* **Stored data**:
*** Block opens ***

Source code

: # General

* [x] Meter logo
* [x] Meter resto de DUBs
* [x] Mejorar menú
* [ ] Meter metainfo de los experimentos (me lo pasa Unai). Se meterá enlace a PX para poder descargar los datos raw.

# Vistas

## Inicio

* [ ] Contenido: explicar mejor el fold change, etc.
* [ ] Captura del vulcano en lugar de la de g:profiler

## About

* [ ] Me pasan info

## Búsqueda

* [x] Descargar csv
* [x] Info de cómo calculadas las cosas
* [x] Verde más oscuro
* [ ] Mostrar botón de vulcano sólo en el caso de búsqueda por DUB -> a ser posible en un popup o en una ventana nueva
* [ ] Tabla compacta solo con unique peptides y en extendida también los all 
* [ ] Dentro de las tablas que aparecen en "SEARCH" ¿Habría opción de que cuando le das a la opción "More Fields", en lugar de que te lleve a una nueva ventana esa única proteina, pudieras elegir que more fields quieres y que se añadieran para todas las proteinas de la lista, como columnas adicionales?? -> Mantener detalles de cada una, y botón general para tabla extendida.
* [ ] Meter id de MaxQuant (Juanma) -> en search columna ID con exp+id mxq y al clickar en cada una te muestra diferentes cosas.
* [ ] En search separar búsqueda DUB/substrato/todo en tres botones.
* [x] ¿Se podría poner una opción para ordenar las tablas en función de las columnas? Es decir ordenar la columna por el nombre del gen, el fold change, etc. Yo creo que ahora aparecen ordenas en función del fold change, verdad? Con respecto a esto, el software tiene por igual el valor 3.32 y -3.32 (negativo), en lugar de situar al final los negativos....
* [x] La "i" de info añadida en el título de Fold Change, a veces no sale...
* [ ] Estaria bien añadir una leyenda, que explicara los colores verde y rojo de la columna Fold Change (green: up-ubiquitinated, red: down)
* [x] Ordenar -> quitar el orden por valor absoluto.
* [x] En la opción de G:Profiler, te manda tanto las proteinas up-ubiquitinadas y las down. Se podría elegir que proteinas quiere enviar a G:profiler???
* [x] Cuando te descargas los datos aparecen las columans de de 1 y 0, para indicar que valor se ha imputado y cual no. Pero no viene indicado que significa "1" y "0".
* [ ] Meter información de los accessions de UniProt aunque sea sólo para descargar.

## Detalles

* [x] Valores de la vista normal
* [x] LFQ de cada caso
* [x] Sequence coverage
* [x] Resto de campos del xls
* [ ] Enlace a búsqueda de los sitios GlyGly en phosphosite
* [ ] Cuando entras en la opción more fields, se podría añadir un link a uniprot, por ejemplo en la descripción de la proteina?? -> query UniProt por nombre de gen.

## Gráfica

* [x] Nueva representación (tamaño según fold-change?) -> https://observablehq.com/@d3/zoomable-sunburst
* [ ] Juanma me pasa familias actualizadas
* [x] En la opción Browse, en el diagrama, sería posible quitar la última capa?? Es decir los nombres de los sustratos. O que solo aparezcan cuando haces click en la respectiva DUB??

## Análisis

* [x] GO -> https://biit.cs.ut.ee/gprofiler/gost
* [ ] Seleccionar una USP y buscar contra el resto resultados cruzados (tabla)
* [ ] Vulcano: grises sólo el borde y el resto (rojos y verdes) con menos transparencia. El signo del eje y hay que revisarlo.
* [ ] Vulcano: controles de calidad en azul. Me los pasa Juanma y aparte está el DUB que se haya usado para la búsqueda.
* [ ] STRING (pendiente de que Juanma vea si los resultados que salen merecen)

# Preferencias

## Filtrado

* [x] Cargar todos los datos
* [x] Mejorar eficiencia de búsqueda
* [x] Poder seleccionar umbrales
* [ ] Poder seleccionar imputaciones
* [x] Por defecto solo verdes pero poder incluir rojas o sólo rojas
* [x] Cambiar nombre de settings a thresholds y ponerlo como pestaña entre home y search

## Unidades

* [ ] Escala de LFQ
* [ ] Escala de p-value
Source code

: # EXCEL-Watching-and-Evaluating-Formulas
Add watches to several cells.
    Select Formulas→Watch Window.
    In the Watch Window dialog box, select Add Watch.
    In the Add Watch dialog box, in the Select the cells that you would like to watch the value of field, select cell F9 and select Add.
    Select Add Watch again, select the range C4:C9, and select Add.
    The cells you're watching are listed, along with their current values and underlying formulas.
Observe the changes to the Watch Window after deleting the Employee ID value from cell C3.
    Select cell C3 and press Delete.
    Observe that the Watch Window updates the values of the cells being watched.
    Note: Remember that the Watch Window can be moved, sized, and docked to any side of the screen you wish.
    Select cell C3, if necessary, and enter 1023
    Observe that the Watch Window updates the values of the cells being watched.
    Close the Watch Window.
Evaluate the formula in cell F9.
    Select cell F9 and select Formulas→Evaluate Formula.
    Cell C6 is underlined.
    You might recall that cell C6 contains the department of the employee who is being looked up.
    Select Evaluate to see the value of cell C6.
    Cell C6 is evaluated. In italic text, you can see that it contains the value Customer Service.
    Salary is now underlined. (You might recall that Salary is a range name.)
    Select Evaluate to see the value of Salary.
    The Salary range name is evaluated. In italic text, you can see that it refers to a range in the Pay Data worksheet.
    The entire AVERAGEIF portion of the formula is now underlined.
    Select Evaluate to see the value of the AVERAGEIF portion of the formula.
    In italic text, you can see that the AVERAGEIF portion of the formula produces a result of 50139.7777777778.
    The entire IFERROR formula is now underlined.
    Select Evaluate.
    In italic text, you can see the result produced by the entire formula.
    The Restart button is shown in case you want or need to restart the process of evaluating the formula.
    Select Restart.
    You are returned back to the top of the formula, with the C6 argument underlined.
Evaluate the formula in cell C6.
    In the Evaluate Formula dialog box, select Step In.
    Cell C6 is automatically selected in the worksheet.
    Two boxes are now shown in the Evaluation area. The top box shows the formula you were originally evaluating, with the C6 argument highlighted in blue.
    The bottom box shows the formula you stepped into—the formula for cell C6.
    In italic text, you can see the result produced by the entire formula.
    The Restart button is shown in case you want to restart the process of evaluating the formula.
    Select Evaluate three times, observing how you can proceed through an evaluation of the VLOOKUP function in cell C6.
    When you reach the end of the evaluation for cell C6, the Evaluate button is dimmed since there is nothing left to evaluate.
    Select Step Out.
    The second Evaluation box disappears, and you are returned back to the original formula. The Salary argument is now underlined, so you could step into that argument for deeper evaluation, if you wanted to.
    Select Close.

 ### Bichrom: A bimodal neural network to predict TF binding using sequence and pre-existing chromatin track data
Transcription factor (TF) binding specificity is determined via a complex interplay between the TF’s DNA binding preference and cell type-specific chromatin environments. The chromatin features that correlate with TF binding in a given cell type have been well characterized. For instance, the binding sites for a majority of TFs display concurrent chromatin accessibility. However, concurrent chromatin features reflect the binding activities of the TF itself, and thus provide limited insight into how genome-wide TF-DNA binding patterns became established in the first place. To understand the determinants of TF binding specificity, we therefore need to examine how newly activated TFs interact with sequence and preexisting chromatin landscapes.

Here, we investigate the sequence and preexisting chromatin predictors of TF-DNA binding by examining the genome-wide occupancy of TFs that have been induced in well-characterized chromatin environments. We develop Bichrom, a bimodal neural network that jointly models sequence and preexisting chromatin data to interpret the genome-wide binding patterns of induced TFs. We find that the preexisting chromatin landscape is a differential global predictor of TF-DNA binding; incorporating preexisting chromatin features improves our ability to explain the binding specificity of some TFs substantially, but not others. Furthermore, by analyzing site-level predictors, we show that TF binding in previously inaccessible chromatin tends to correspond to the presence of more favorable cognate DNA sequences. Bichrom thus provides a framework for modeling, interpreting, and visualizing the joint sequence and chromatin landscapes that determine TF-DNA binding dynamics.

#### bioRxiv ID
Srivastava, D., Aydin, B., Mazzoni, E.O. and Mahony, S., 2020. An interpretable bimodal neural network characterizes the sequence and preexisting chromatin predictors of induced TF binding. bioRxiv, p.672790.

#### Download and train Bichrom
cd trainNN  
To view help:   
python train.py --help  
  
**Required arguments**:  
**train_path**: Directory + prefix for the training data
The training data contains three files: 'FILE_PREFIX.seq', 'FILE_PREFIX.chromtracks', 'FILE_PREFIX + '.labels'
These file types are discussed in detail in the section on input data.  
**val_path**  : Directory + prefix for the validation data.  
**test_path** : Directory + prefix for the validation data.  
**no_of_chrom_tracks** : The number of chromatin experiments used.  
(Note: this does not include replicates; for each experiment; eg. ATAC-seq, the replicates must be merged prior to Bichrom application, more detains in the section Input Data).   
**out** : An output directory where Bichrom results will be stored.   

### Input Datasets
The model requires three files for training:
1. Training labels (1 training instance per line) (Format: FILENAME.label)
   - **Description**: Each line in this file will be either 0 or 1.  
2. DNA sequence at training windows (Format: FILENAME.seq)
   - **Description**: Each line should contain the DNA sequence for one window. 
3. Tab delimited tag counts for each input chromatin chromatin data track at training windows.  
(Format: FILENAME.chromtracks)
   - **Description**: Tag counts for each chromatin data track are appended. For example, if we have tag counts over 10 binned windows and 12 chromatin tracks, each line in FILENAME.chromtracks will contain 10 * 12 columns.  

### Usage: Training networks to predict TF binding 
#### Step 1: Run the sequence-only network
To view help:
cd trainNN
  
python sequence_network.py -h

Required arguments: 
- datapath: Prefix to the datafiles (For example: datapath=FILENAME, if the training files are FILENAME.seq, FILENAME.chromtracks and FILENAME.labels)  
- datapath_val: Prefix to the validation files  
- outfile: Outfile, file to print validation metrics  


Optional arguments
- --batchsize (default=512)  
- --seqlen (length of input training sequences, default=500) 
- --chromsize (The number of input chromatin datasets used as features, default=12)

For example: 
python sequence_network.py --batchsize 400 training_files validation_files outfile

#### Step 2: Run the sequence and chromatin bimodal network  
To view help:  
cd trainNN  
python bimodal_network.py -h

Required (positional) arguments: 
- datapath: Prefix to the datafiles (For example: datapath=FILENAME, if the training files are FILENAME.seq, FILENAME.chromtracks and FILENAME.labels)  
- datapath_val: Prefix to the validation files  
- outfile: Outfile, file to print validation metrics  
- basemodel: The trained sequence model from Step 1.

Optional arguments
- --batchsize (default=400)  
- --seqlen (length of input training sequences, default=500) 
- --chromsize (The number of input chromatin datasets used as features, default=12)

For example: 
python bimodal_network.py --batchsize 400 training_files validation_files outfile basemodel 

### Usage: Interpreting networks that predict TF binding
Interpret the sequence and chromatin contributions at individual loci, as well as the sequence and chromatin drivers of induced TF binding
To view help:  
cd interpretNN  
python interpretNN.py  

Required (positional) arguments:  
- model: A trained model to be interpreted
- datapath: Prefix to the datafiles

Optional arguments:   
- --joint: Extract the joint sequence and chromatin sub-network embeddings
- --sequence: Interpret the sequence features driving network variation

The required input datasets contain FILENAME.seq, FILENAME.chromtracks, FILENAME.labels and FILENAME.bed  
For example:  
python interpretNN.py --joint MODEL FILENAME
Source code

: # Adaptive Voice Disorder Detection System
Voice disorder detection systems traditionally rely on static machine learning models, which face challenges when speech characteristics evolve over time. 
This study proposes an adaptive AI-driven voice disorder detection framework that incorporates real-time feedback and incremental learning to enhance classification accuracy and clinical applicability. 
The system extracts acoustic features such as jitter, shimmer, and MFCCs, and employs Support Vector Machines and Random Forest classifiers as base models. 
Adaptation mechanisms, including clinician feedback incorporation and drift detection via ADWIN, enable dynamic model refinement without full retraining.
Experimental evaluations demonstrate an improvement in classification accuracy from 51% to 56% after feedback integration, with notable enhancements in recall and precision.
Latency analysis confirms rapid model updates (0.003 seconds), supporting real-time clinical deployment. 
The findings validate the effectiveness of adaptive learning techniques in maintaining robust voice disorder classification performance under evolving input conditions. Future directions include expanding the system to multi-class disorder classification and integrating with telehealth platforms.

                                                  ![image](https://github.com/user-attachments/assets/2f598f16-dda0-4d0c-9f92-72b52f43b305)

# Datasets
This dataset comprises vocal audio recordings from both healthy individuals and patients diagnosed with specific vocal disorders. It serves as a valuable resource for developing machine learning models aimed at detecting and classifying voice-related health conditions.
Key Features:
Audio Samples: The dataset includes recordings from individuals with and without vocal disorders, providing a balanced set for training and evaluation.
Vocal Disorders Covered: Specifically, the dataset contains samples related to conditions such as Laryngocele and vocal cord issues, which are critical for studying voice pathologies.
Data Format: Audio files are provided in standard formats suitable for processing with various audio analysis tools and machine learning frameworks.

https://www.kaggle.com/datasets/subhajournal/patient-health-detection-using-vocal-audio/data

*** Block closes ***

* **How to complete this task**:
Give back exactly the lines above, from the line containing "## Unidades" through the line containing "In the Watch", with both end lines and nothing more.

* **Answer to this problem**:
## Unidades

* [ ] Escala de LFQ
* [ ] Escala de p-value
Source code

: # EXCEL-Watching-and-Evaluating-Formulas
Add watches to several cells.
    Select Formulas→Watch Window.
    In the Watch Window dialog box, select Add Watch.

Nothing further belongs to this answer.